Nato con l'invenzione della stampa, il
diritto d'autore potrebbe morire con Internet?
Nel XVI° secolo, grazie
alla stampa, si sono stabiliti dei contratti tra gli autori (tale parola poteva
designare un traduttore, un commentatore, un editore) e i librai-stampatori. Ciò
non implicava affatto che fosse riconosciuta la proprietà dell'autore sulla
propria opera. Piuttosto una sorta di ricompensa. Questi contratti hanno tuttavia
creato un mondo nuovo, all'interno del quale s'imporrà progressivamente
l'idea di una proprietà esclusiva dell'autore, che permetterà a
certi scrittori di vivere della loro stessa penna, o per lo meno di sperarlo.
Tutto ciò al termine di una lunga evoluzione.
Oggi, il mondo della tecnologia
elettronica fa sì che la posizione d'autore può essere immediatamente
iscritta nella posizione del lettore. Su uno stesso schermo, si riceve un testo
e si compone il proprio. L'opera non è più finita né fissata:
Romeo può sposare Giulietta, e non morire. Tra leggere e scrivere, ascoltare
della musica e produrla c'è una vicinanza che è resa infinitamente
più forte di prima. Noi siamo dunque davanti un'innovazione tecnologica
che rovescia questa sedimentazione storica, che ha portato alla definizione estetica
e giuridica delle opere.
E quindi si pone la domanda: il diritto d'autore
è una parentesi nella storia? Si può entrare in un mondo di circolazione
delle opere situato a distanza radicale da tutti i criteri estetici e giuridici
che hanno governato la costituzione della proprietà artistica o letteraria?

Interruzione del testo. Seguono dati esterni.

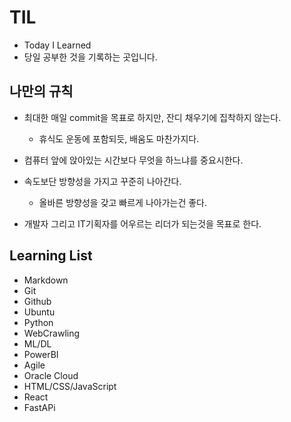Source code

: # TIL

- Today I Learned
- 당일 공부한 것을 기록하는 곳입니다.

## 나만의 규칙

- 최대한 매일 commit을 목표로 하지만, 잔디 채우기에 집착하지 않는다.
  - 휴식도 운동에 포함되듯, 배움도 마찬가지다.

- 컴퓨터 앞에 앉아있는 시간보다 무엇을 하느냐를 중요시한다.
- 속도보단 방향성을 가지고 꾸준히 나아간다.
  - 올바른 방향성을 갖고 빠르게 나아가는건 좋다.

- 개발자 그리고 IT기획자를 어우르는 리더가 되는것을 목표로 한다.



## Learning List

- Markdown
- Git
- Github
- Ubuntu
- Python
- WebCrawling
- ML/DL
- PowerBI
- Agile
- Oracle Cloud
- HTML/CSS/JavaScript
- React
- FastAPi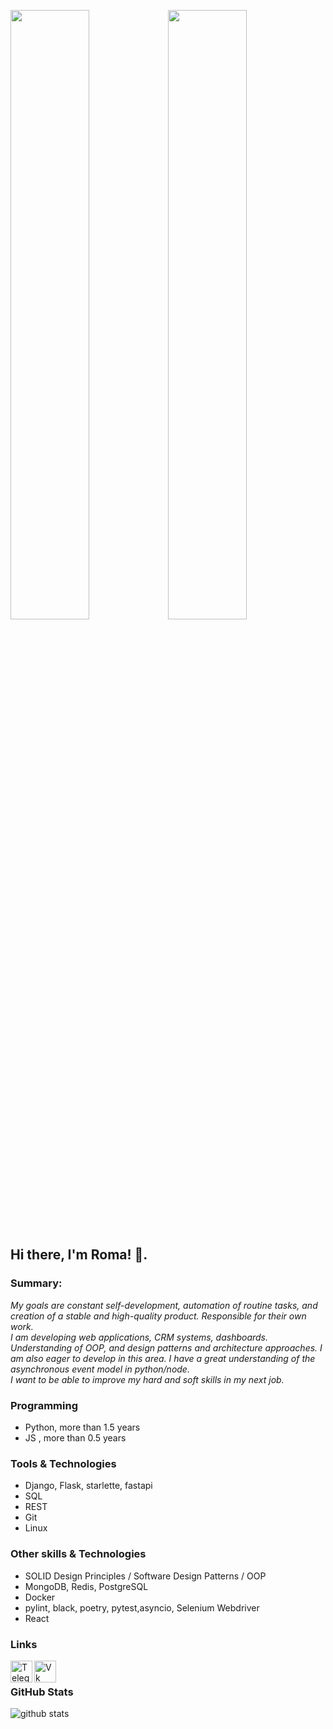 <img src="https://avatars.mds.yandex.net/get-pdb/1749846/8e885a8e-d708-4b11-9180-3d6e8f2bc0a7/orig" object-fit="cover" width="50%"><img src="https://avatars.mds.yandex.net/get-pdb/1749846/8e885a8e-d708-4b11-9180-3d6e8f2bc0a7/orig" object-fit="cover" width="50%">

## Hi there, I'm Roma! 👋. 

### Summary:

*My goals are constant self-development, automation of routine tasks, and creation of a stable and high-quality product. Responsible for their own work.*  
*I am developing web applications, CRM systems, dashboards. Understanding of OOP, and design patterns and architecture approaches. I am also eager to develop in this area. I have a great understanding of the asynchronous event model in python/node.*  
*I want to be able to improve my hard and soft skills in my next job.*  

### Programming
* Python, more than 1.5 years
* JS , more than 0.5 years

### Tools & Technologies
* Django, Flask, starlette, fastapi
* SQL
* REST
* Git
* Linux

### Other skills & Technologies
* SOLID Design Principles / Software Design Patterns / OOP
* MongoDB, Redis, PostgreSQL
* Docker
* pylint, black, poetry, pytest,asyncio, Selenium Webdriver
* React

### Links

<a href="https://t.me/ohmaydev">
  <img align="left" alt="Telegram" width="35px" src="https://cdn.jsdelivr.net/npm/simple-icons@v3/icons/telegram.svg" />
</a>
<a href="https://vk.com/tokia_flex">
  <img align="left" alt="Vk" width="35px" src="https://cdn.jsdelivr.net/npm/simple-icons@v3/icons/vk.svg" />
</a>
<br/>

### GitHub Stats

![github stats](https://github-readme-stats.vercel.app/api?username=Bloodielie&show_icons=true&count_private=true&hide_title=true)
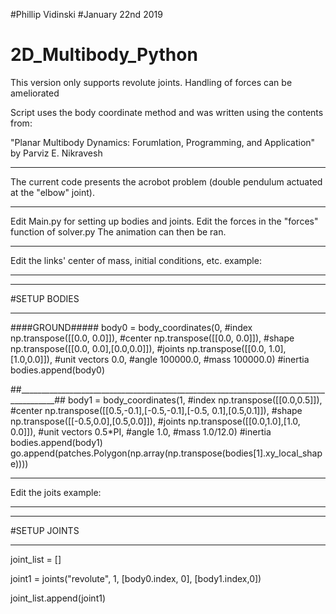 #Phillip Vidinski 
#January 22nd 2019
# 2D_Multibody_Python

This version only supports revolute joints. 
Handling of forces can be ameliorated 

Script uses the body coordinate method and was written using the contents from: 

"Planar Multibody Dynamics: Forumlation, Programming, and Application" 
by Parviz E. Nikravesh


******************************************************************************************
The current code presents the acrobot problem 
(double pendulum actuated at the "elbow" joint). 
******************************************************************************************
Edit Main.py for setting up bodies and joints. Edit the forces in the "forces" function of solver.py
The animation can then be ran. 

*******************************************************************************************
Edit the links' center of mass, initial conditions, etc. example: 
*******************************************************************************************

*******************************************************************************************
#SETUP BODIES
*******************************************************************************************

####GROUND#####
body0 = body_coordinates(0, #index
			 np.transpose([[0.0, 0.0]]), #center
			 np.transpose([[0.0, 0.0]]), #shape
			 np.transpose([[0.0, 0.0],[0.0,0.0]]), #joints
			 np.transpose([[0.0, 1.0], [1.0,0.0]]), #unit vectors
			 0.0, #angle
			 100000.0, #mass
			 100000.0) #inertia 
bodies.append(body0)
		
##_______________________________________________________________________________________##
body1 = body_coordinates(1, #index
			 np.transpose([[0.0,0.5]]), #center
			 np.transpose([[0.5,-0.1],[-0.5,-0.1],[-0.5, 0.1],[0.5,0.1]]), #shape
			 np.transpose([[-0.5,0.0],[0.5,0.0]]), #joints
			 np.transpose([[0.0,1.0],[1.0, 0.0]]), #unit vectors
			 0.5*PI, #angle
			 1.0, #mass
			 1.0/12.0) #inertia
bodies.append(body1)
go.append(patches.Polygon(np.array(np.transpose(bodies[1].xy_local_shape))))


*******************************************************************************************
Edit the joits example: 
*******************************************************************************************

*******************************************************************************************
#SETUP JOINTS
*******************************************************************************************


joint_list = []

joint1 = joints("revolute", 1, [body0.index, 0], [body1.index,0])

joint_list.append(joint1)





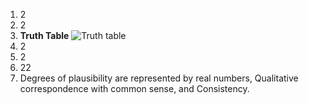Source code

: 1. 2
2. 2
3. **Truth Table** ![Truth table](question8truthtable.png)  
4. 2
5. 2
6. 22
7. Degrees of plausibility are represented by real numbers, Qualitative correspondence with common sense, and Consistency.
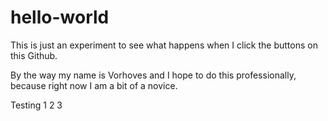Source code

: # hello-world

This is just an experiment to see what happens when I click the buttons on this Github.

By the way my name is Vorhoves and I hope to do this professionally, because right now I am a bit of a novice. 

Testing 1 2 3
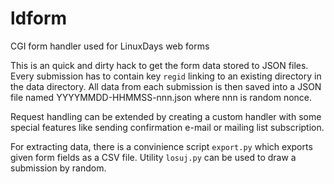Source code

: # ldform
CGI form handler used for LinuxDays web forms

This is an quick and dirty hack to get the form data stored to JSON files.
Every submission has to contain key `regid` linking to an existing directory in
the data directory. All data from each submission is then saved into a JSON file
named YYYYMMDD-HHMMSS-nnn.json where nnn is random nonce.

Request handling can be extended by creating a custom handler with some special
features like sending confirmation e-mail or mailing list subscription.

For extracting data, there is a convinience script `export.py` which exports
given form fields as a CSV file. Utility `losuj.py` can be used to draw a
submission by random.
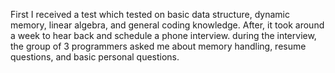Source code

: First I received a test which tested on basic data structure, dynamic memory, linear algebra, and general coding knowledge. After, it took around a week to hear back and schedule a phone interview. during the interview, the group of 3 programmers asked me about memory handling, resume questions, and basic personal questions.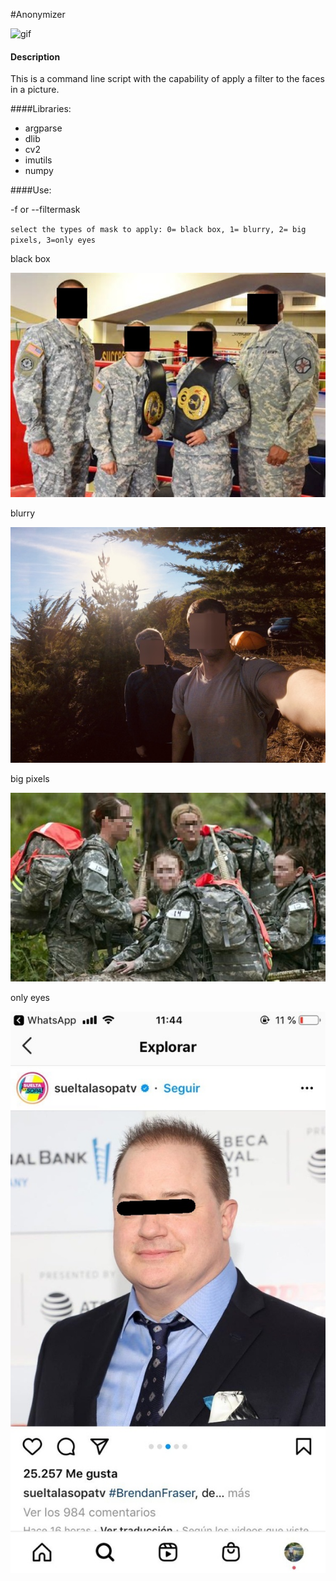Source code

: #Anonymizer

![gif](./static/gifa.gif)
#### Description

This is a command line script with the capability of apply a filter to the faces in a picture.

####Libraries:
* argparse
* dlib
* cv2
* imutils
* numpy 

####Use:

-f or --filtermask

`select the types of mask to apply: 0= black box, 1= blurry, 2= big pixels, 3=only eyes`

black box

![black box](./static/black%20box.jpg)

blurry

![gaussian](./static/gaussian.jpg)

big pixels

![big pixels](./static/big%20pixels.jpg)

only eyes

![eyes](./static/eyes.jpg)
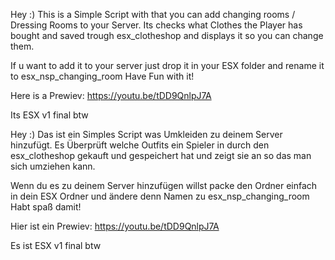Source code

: Hey :)
This is a Simple Script with that you can add changing rooms / Dressing Rooms to your Server.
Its checks what Clothes the Player has bought and saved trough esx_clotheshop and displays it so you can change them.

If u want to add it to your server just drop it in your ESX folder and rename it to esx_nsp_changing_room
Have Fun with it!

Here is a Prewiev: https://youtu.be/tDD9QnlpJ7A


Its ESX v1 final btw




Hey :)
Das ist ein Simples Script was Umkleiden zu deinem Server hinzufügt.
Es Überprüft welche Outfits ein Spieler in durch den esx_clotheshop gekauft und gespeichert hat und zeigt sie an so das man sich umziehen kann.

Wenn du es zu deinem Server hinzufügen willst packe den Ordner einfach in dein ESX Ordner und ändere denn Namen zu esx_nsp_changing_room
Habt spaß damit!

Hier ist ein Prewiev: https://youtu.be/tDD9QnlpJ7A


Es ist ESX v1 final btw
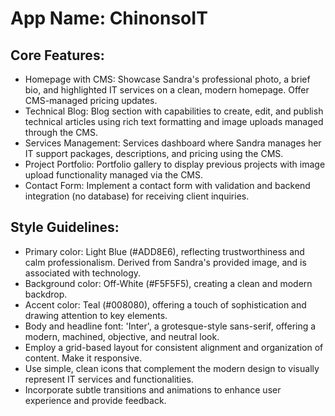 # **App Name**: ChinonsoIT

## Core Features:

- Homepage with CMS: Showcase Sandra's professional photo, a brief bio, and highlighted IT services on a clean, modern homepage. Offer CMS-managed pricing updates.
- Technical Blog: Blog section with capabilities to create, edit, and publish technical articles using rich text formatting and image uploads managed through the CMS.
- Services Management: Services dashboard where Sandra manages her IT support packages, descriptions, and pricing using the CMS.
- Project Portfolio: Portfolio gallery to display previous projects with image upload functionality managed via the CMS.
- Contact Form: Implement a contact form with validation and backend integration (no database) for receiving client inquiries.

## Style Guidelines:

- Primary color: Light Blue (#ADD8E6), reflecting trustworthiness and calm professionalism. Derived from Sandra's provided image, and is associated with technology.
- Background color: Off-White (#F5F5F5), creating a clean and modern backdrop.
- Accent color: Teal (#008080), offering a touch of sophistication and drawing attention to key elements.
- Body and headline font: 'Inter', a grotesque-style sans-serif, offering a modern, machined, objective, and neutral look.
- Employ a grid-based layout for consistent alignment and organization of content. Make it responsive.
- Use simple, clean icons that complement the modern design to visually represent IT services and functionalities.
- Incorporate subtle transitions and animations to enhance user experience and provide feedback.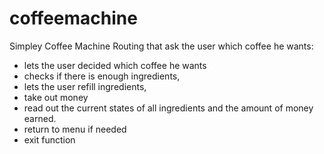 # coffeemachine
Simpley Coffee Machine Routing that ask the user which coffee he wants: 

- lets the user decided which coffee he wants
- checks if there is enough ingredients, 
- lets the user refill ingredients, 
- take out money 
- read out the current states of all ingredients and the amount of money earned.
- return to menu if needed
- exit function
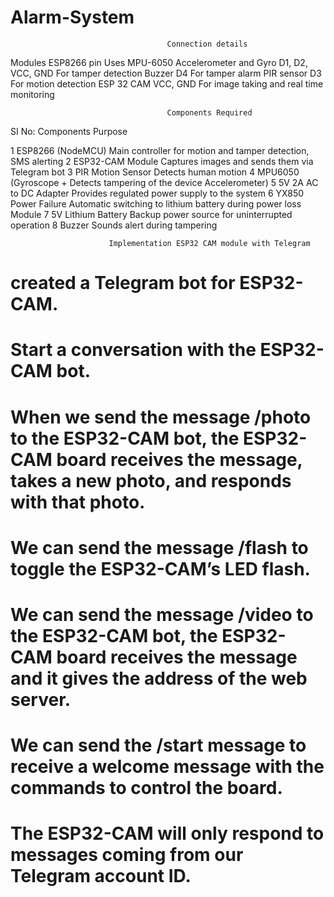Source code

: # Alarm-System

                                       Connection details
                                       
Modules                                   ESP8266 pin               Uses
MPU-6050 Accelerometer and Gyro           D1, D2, VCC, GND          For tamper detection
Buzzer                                    D4                        For tamper alarm
PIR sensor                                D3                        For motion detection
ESP 32  CAM                               VCC, GND                  For image taking and real time monitoring

                                       Components Required

SI No:                                   Components                 Purpose

 1                                       ESP8266 (NodeMCU)          Main controller for motion and tamper detection, SMS alerting
 2                                       ESP32-CAM Module           Captures images and sends them via Telegram bot
 3                                       PIR Motion Sensor          Detects human motion
 4                                       MPU6050 (Gyroscope +       Detects tampering  of the device
                                         Accelerometer)
 5                                       5V 2A AC to DC Adapter     Provides regulated power supply to the system
 6                                       YX850 Power Failure        Automatic switching to lithium battery during power loss 
                                         Module
 7                                       5V Lithium Battery         Backup power source for uninterrupted operation
 8                                       Buzzer                     Sounds alert during tampering


                          Implementation ESP32 CAM module with Telegram

# created a Telegram bot for ESP32-CAM.
# Start a conversation with the ESP32-CAM bot.
# When we send the message /photo to the ESP32-CAM bot, the ESP32-CAM board receives the message, takes a new photo, and responds with that photo.
# We can send the message /flash to toggle the ESP32-CAM’s LED flash.
# We can send the message /video to the ESP32-CAM bot, the ESP32-CAM board receives the message and it gives the address of the web server.
# We can send the /start message to receive a welcome message with the commands to control the board.
# The ESP32-CAM will only respond to messages coming from our Telegram account ID.





 




                                      

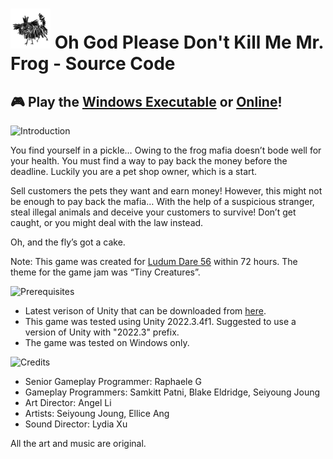 # <img width="64" alt="Icon" src="https://raw.githubusercontent.com/raphaeleg/OhGodPleaseDontKillMeMr.Frog/refs/heads/main/LD56/Assets/Textures/Animals/Dog/01.png?token=GHSAT0AAAAAACVWFBMYMQSSDZLOPZIEMZQQZYE4ZRQ"> Oh God Please Don't Kill Me Mr. Frog - Source Code

## 🎮 Play the [Windows Executable](https://files.jam.host/uploads/$399642/Windows.zip) or [Online](https://raphaeleg.itch.io/oh-god-please-dont-kill-me-mr-frog)!

<img width="400" alt="Introduction" src="https://img.itch.zone/aW1nLzE4MDg1OTkwLnBuZw==/original/uFmDso.png">

You find yourself in a pickle… Owing to the frog mafia doesn’t bode well for your health. You must find a way to pay back the money before the deadline. Luckily you are a pet shop owner, which is a start.

Sell customers the pets they want and earn money! However, this might not be enough to pay back the mafia… With the help of a suspicious stranger, steal illegal animals and deceive your customers to survive! Don’t get caught, or you might deal with the law instead.

Oh, and the fly’s got a cake.

Note: This game was created for [Ludum Dare 56](https://ldjam.com/events/ludum-dare/56/oh-god-please-dont-kill-me-mr-frog) within 72 hours. The theme for the game jam was “Tiny Creatures”.

<img width="400" alt="Prerequisites" src="https://img.itch.zone/aW1nLzE4MDg2MTYzLnBuZw==/original/WWP3Ye.png">

- Latest verison of Unity that can be downloaded from [here](https://unity3d.com/get-unity/download).
- This game was tested using Unity 2022.3.4f1. Suggested to use a version of Unity with "2022.3" prefix.
- The game was tested on Windows only.

<img width="400" alt="Credits" src="https://img.itch.zone/aW1nLzE4MDg2NDA3LnBuZw==/original/t8yYmp.png">

- Senior Gameplay Programmer: Raphaele G
- Gameplay Programmers: Samkitt Patni, Blake Eldridge, Seiyoung Joung
- Art Director: Angel Li
- Artists: Seiyoung Joung, Ellice Ang
- Sound Director: Lydia Xu

All the art and music are original.
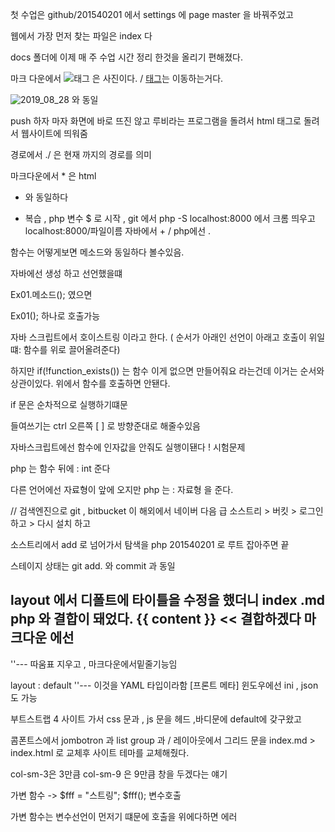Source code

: 
첫 수업은 github/201540201 에서 settings 에 page master 을 바꿔주었고

웹에서 가장 먼저 찾는 파일은 index 다

docs 폴더에 이제 매 주 수업 시간 정리 한것을 올리기 편해졌다.

마크 다운에서 ![태그](경로) 은 사진이다. / [태그](경로)는 이동하는거다.

<img src = "./images/2019_08_28_1.jpg" alt="2019_08_28"/> 와 동일

push 하자 마자 화면에 바로 뜨진 않고 루비라는 프로그램을 돌려서 html 태그로 돌려서 웹사이트에 띄워줌

경로에서 ./ 은 현재 까지의 경로를 의미

마크다운에서 * 은 html <ul> <li> 와 동일하다 </il> </ul>

* 복습 , php 변수 $ 로 시작 ,  git 에서 php -S localhost:8000 에서 크롬 띄우고 localhost:8000/파일이름
 자바에서 + / php에선 . 

함수는 어떻게보면 메소드와 동일하다 볼수있음.

자바에선 생성 하고 선언했을떄

Ex01.메소드(); 였으면 

Ex01(); 하나로 호출가능

자바 스크립트에서 호이스트링 이라고 한다. ( 순서가 아래인 선언이 아래고 호출이 위일떄:  함수를 위로 끌어올려준다) 

하지만 if(!function_exists()) 는 함수 이게 없으면 만들어줘요 라는건데 이거는 순서와 상관이있다. 위에서 함수를 호출하면 안됀다.

if 문은 순차적으로 실행하기떄문

들여쓰기는 ctrl 오른쪽  [   ] 로 방향준대로 해줄수있음

자바스크립트에선 함수에 인자값을 안줘도 실행이됀다 ! 시험문제

php 는 함수 뒤에  : int 준다

다른 언어에선 자료형이 앞에 오지만 php 는 : 자료형 을 준다.

// 검색엔진으로 git , bitbucket 이 해외에서 네이버 다음 급
소스트리 > 버킷 > 로그인 하고 > 다시 설치 하고 

소스트리에서 add 로 넘어가서 탐색을 php 201540201 로 루트 잡아주면 끝

스테이지 상태는 git add. 와 commit 과 동일

layout 에서 디폴트에 타이틀을 수정을 했더니 index .md php 와 결합이 돼었다. 
{{ content }} << 결합하겠다
마크다운 에선 
---

''--- 따움표 지우고 , 마크다운에서밑줄기능임

layout : default 
''---  이것을 YAML 타입이라함 [프론트 메타]
윈도우에선 ini , json 도 가능

부트스트랩 4 사이트 가서 
css 문과 , js 문을 헤드 ,바디문에 default에 갖구왔고

콤폰트스에서 jombotron 과 list group 과 / 레이아웃에서 그리드 문을 index.md > index.html 로 교체후 사이트 테마를 교체해줬다.

col-sm-3은 3만큼
col-sm-9 은 9만큼 창을 두겠다는 얘기

가변 함수 -> $fff = "스트링";       $fff(); 변수호출

가변 함수는 변수선언이 먼저기 떄문에 호출을 위에다하면 에러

O, tecnicamente e intellettualmente , questi criteri continuano ad essere considerati
come illegittimi , e allora bisogna fare uno sforzo perché possono applicarsi
ad una tecnologia che è loro restia?
È la grande domanda, sia
giuridica (cos'è un'opera?) che culturale (cos'è un autore o un
creatore?). Io me ne guardo bene dal dare una risposta: ogni volta che gli storici
hanno fatto un pronostico sull'avvenire, si sono pesantemente sbagliati.